= Beginning of Section =

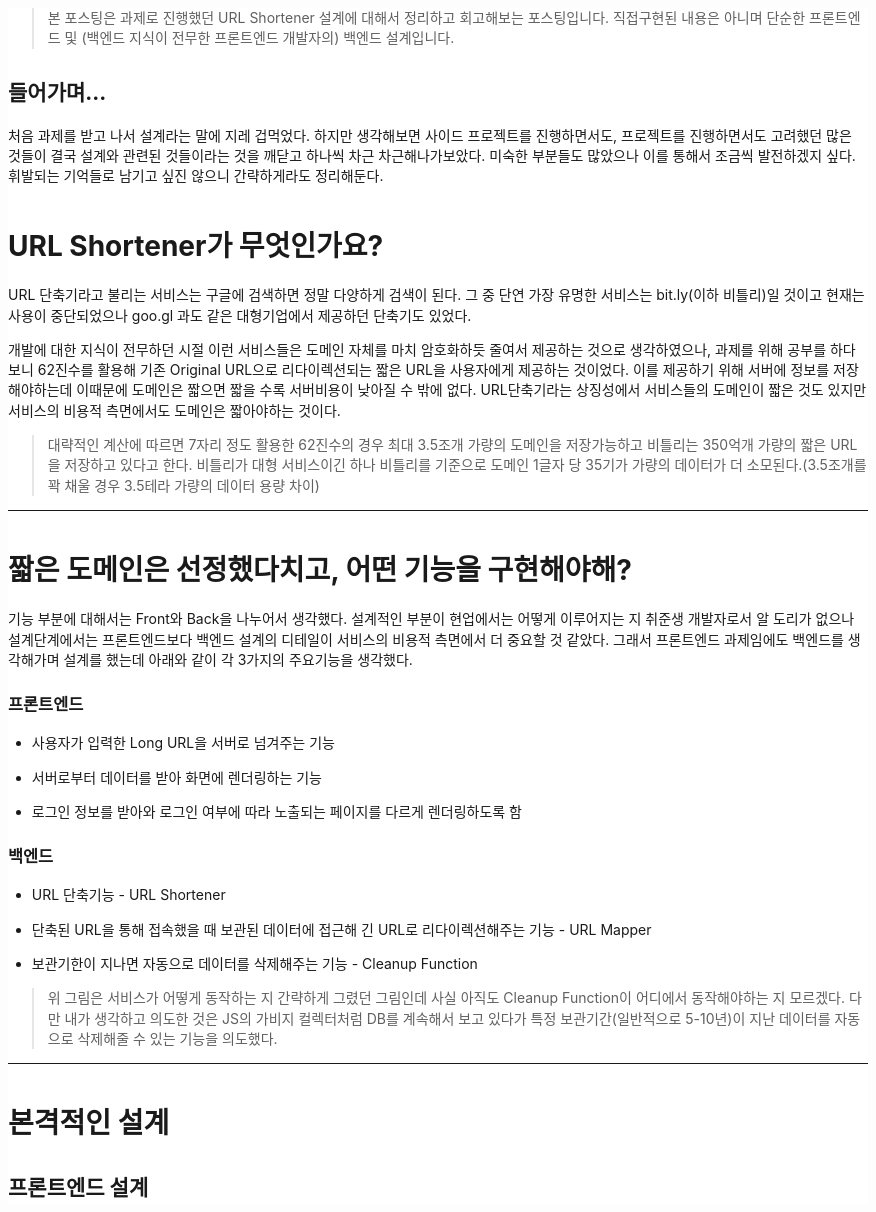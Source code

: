 > 본 포스팅은 과제로 진행했던 URL Shortener 설계에 대해서 정리하고 회고해보는 포스팅입니다.
> 직접구현된 내용은 아니며 단순한 프론트엔드 및 (백엔드 지식이 전무한 프론트엔드 개발자의) 백엔드 설계입니다.

## 들어가며...

처음 과제를 받고 나서 설계라는 말에 지레 겁먹었다. 하지만 생각해보면 사이드 프로젝트를 진행하면서도, 프로젝트를 진행하면서도 고려했던 많은 것들이 결국 설계와 관련된 것들이라는 것을 깨닫고 하나씩 차근 차근해나가보았다. 미숙한 부분들도 많았으나 이를 통해서 조금씩 발전하겠지 싶다. 휘발되는 기억들로 남기고 싶진 않으니 간략하게라도 정리해둔다.

# URL Shortener가 무엇인가요?

URL 단축기라고 불리는 서비스는 구글에 검색하면 정말 다양하게 검색이 된다. 그 중 단연 가장 유명한 서비스는 bit.ly(이하 비틀리)일 것이고 현재는 사용이 중단되었으나 goo.gl 과도 같은 대형기업에서 제공하던 단축기도 있었다.

개발에 대한 지식이 전무하던 시절 이런 서비스들은 도메인 자체를 마치 암호화하듯 줄여서 제공하는 것으로 생각하였으나, 과제를 위해 공부를 하다보니 62진수를 활용해 기존 Original URL으로 리다이렉션되는 짧은 URL을 사용자에게 제공하는 것이었다. 이를 제공하기 위해 서버에 정보를 저장해야하는데 이때문에 도메인은 짧으면 짧을 수록 서버비용이 낮아질 수 밖에 없다. URL단축기라는 상징성에서 서비스들의 도메인이 짧은 것도 있지만 서비스의 비용적 측면에서도 도메인은 짧아야하는 것이다.

> 대략적인 계산에 따르면 7자리 정도 활용한 62진수의 경우 최대 3.5조개 가량의 도메인을 저장가능하고 비틀리는 350억개 가량의 짧은 URL을 저장하고 있다고 한다. 비틀리가 대형 서비스이긴 하나 비틀리를 기준으로 도메인 1글자 당 35기가 가량의 데이터가 더 소모된다.(3.5조개를 꽉 채울 경우 3.5테라 가량의 데이터 용량 차이)

---

# 짧은 도메인은 선정했다치고, 어떤 기능을 구현해야해?

기능 부분에 대해서는 Front와 Back을 나누어서 생각했다. 설계적인 부분이 현업에서는 어떻게 이루어지는 지 취준생 개발자로서 알 도리가 없으나 설계단계에서는 프론트엔드보다 백엔드 설계의 디테일이 서비스의 비용적 측면에서 더 중요할 것 같았다. 그래서 프론트엔드 과제임에도 백엔드를 생각해가며 설계를 했는데 아래와 같이 각 3가지의 주요기능을 생각했다.

### 프론트엔드

- 사용자가 입력한 Long URL을 서버로 넘겨주는 기능

- 서버로부터 데이터를 받아 화면에 렌더링하는 기능

- 로그인 정보를 받아와 로그인 여부에 따라 노출되는 페이지를 다르게 렌더링하도록 함

### 백엔드

- URL 단축기능 - URL Shortener

- 단축된 URL을 통해 접속했을 때 보관된 데이터에 접근해 긴 URL로 리다이렉션해주는 기능 - URL Mapper

- 보관기한이 지나면 자동으로 데이터를 삭제해주는 기능 - Cleanup Function

> 위 그림은 서비스가 어떻게 동작하는 지 간략하게 그렸던 그림인데 사실 아직도 Cleanup Function이 어디에서 동작해야하는 지 모르겠다. 다만 내가 생각하고 의도한 것은 JS의 가비지 컬렉터처럼 DB를 계속해서 보고 있다가 특정 보관기간(일반적으로 5-10년)이 지난 데이터를 자동으로 삭제해줄 수 있는 기능을 의도했다.

---

# 본격적인 설계

## 프론트엔드 설계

= End of Section =

* TASK REQUIREMENTS *
Looking at the entries above, copy out every line in which "서비스의" occurs.

* EXPECTED ANSWER *
개발에 대한 지식이 전무하던 시절 이런 서비스들은 도메인 자체를 마치 암호화하듯 줄여서 제공하는 것으로 생각하였으나, 과제를 위해 공부를 하다보니 62진수를 활용해 기존 Original URL으로 리다이렉션되는 짧은 URL을 사용자에게 제공하는 것이었다. 이를 제공하기 위해 서버에 정보를 저장해야하는데 이때문에 도메인은 짧으면 짧을 수록 서버비용이 낮아질 수 밖에 없다. URL단축기라는 상징성에서 서비스들의 도메인이 짧은 것도 있지만 서비스의 비용적 측면에서도 도메인은 짧아야하는 것이다.
기능 부분에 대해서는 Front와 Back을 나누어서 생각했다. 설계적인 부분이 현업에서는 어떻게 이루어지는 지 취준생 개발자로서 알 도리가 없으나 설계단계에서는 프론트엔드보다 백엔드 설계의 디테일이 서비스의 비용적 측면에서 더 중요할 것 같았다. 그래서 프론트엔드 과제임에도 백엔드를 생각해가며 설계를 했는데 아래와 같이 각 3가지의 주요기능을 생각했다.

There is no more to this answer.